Paul got an Epson FastFoto scanner as a gift, and now he can scan all the images that he has in photo albums. But when he connects it, it wants a WPS security connection. Leo says while WPS is terrible, it was the way to connect at the time, with a simple touch of a button. But nowadays, Leo wouldn't use it, and there are other ways to configure WiFi through the Epson software. Users may have to connect the printer via USB to their PC just to configure it with the WiFi password. After that, they can disconnect the USB cable.
Mike has been watching videos on youtube and wants to screen grab various shots. But when he does, it's terribly pixelated, like a multi-generational copy. And Windows just gives him an error. Leo says to open the file with a photo editor and see if it's better. Leo recommends Irfanview. Leo also recommends trying to make a PDF of the image and then printing that. It could be a print driver issue.
Cody recently bought an Epson FastFoto to capture his old family photos. But how can he add metadata to it? Leo says that the EFF does scan the back of the photo as well, and can add that to metadata. But other than that, Cody will need to add that in software manually. One way around this is to upload all those photos to Google Photos and it will use both facial recognition and background data to determine who and where is in the picture. Irfanview is another good option for WIndows.

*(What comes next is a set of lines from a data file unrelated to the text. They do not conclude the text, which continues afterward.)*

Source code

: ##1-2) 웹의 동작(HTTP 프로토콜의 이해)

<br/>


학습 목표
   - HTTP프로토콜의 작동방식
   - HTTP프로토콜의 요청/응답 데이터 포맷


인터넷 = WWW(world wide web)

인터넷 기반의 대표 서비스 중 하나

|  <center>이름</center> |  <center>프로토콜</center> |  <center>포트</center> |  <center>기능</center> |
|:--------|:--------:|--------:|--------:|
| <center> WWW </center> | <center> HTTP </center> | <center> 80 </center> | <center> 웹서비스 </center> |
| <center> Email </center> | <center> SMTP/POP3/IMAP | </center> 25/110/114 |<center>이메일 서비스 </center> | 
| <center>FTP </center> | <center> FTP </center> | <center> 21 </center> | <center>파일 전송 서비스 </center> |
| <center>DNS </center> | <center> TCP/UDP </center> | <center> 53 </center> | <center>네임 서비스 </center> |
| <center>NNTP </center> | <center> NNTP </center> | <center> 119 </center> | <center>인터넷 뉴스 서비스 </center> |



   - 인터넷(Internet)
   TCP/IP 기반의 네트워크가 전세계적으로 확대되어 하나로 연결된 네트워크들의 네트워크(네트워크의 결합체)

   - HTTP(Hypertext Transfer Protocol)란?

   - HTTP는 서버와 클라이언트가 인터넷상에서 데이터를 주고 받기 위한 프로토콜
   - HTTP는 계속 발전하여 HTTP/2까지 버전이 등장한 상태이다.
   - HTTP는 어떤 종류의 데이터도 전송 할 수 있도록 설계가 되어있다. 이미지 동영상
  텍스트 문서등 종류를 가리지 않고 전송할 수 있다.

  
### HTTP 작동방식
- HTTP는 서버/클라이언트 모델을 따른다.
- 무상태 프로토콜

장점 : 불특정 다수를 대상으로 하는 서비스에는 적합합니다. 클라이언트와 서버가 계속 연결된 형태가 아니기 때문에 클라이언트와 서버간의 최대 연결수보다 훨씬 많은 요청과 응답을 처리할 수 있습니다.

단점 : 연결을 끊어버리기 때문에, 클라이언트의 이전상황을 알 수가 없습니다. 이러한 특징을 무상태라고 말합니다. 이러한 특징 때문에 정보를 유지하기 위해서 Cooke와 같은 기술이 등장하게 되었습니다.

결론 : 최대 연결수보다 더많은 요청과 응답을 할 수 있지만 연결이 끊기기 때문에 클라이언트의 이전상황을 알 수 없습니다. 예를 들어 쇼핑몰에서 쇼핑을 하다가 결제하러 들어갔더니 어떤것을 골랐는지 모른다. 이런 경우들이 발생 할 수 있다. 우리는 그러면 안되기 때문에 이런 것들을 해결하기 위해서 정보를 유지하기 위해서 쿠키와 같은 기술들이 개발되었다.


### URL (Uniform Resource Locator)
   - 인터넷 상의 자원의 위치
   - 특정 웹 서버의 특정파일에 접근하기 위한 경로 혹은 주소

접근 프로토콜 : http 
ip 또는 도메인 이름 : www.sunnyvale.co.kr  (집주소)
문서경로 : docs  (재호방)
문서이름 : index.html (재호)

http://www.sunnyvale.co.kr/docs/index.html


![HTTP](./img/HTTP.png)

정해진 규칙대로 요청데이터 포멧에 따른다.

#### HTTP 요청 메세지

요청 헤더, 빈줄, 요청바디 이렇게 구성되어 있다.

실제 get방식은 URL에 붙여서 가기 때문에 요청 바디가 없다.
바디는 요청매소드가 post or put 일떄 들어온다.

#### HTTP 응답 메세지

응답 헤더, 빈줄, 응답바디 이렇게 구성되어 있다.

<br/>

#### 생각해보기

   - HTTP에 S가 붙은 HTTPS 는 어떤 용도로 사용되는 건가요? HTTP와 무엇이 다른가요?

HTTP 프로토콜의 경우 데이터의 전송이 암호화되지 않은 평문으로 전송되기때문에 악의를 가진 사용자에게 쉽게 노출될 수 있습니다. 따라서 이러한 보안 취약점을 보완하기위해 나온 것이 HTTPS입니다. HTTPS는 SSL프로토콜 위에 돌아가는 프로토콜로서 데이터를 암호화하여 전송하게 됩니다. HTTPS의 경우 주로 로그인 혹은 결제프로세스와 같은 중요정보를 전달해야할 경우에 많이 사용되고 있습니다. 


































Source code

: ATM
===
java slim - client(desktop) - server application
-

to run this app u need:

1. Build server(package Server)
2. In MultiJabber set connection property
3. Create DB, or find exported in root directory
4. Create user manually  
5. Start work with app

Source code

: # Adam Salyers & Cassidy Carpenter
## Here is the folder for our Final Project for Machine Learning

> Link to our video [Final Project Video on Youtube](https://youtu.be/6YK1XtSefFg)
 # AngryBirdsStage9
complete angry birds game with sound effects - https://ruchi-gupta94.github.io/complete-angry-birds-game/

Richard still uses Piscasa, and he backs up to iDrive. Are his pictures being backed up? Leo says the ones on the hard drive will be. But Picasaweb in the cloud no longer exists. It's now Google Photos. But it largely depends on what your backup options are. Check in the settings to make sure. But where are the photos? Leo says to look in your Picasa User Profile; it should be able to tell you. The Picasa Database is another location. There's also Google Photos.
Dave recently migrated to Windows 10. He isn't very happy because he has ads on his machine now. Leo says that Microsoft did put ads in the signup menu, but he can turn it off in the settings. His printer also isn't supported anymore. Leo says that any company will eventually end the life of their technology, and not support it anymore. So that's likely what happened. Not really Windows fault, but another option he can try is to convert his computer to LINUX. Leo likes PopOS. Debian. and Ubuntu.
Jim wants to create custom thumbnails of his graphics as he takes them off his old Windows 3.1 computer. Leo says that Irfanview is ideal for that and the old PC will work with that app. The other options are ACDSee and NeoFinder.
Bret has an old scanner that he can't get to work with Windows 8. It looks like Canon doesn't have any new drivers for it, nor does Microsoft. How can he get it to work in Windows? Leo says that the Windows 8 driver isn't much different than Windows 7, and there's no reason why he shouldn't be able to install the Windows 7 driver. A TWAIN driver is generic, and if the scanner supports TWAIN, he may be able to use that.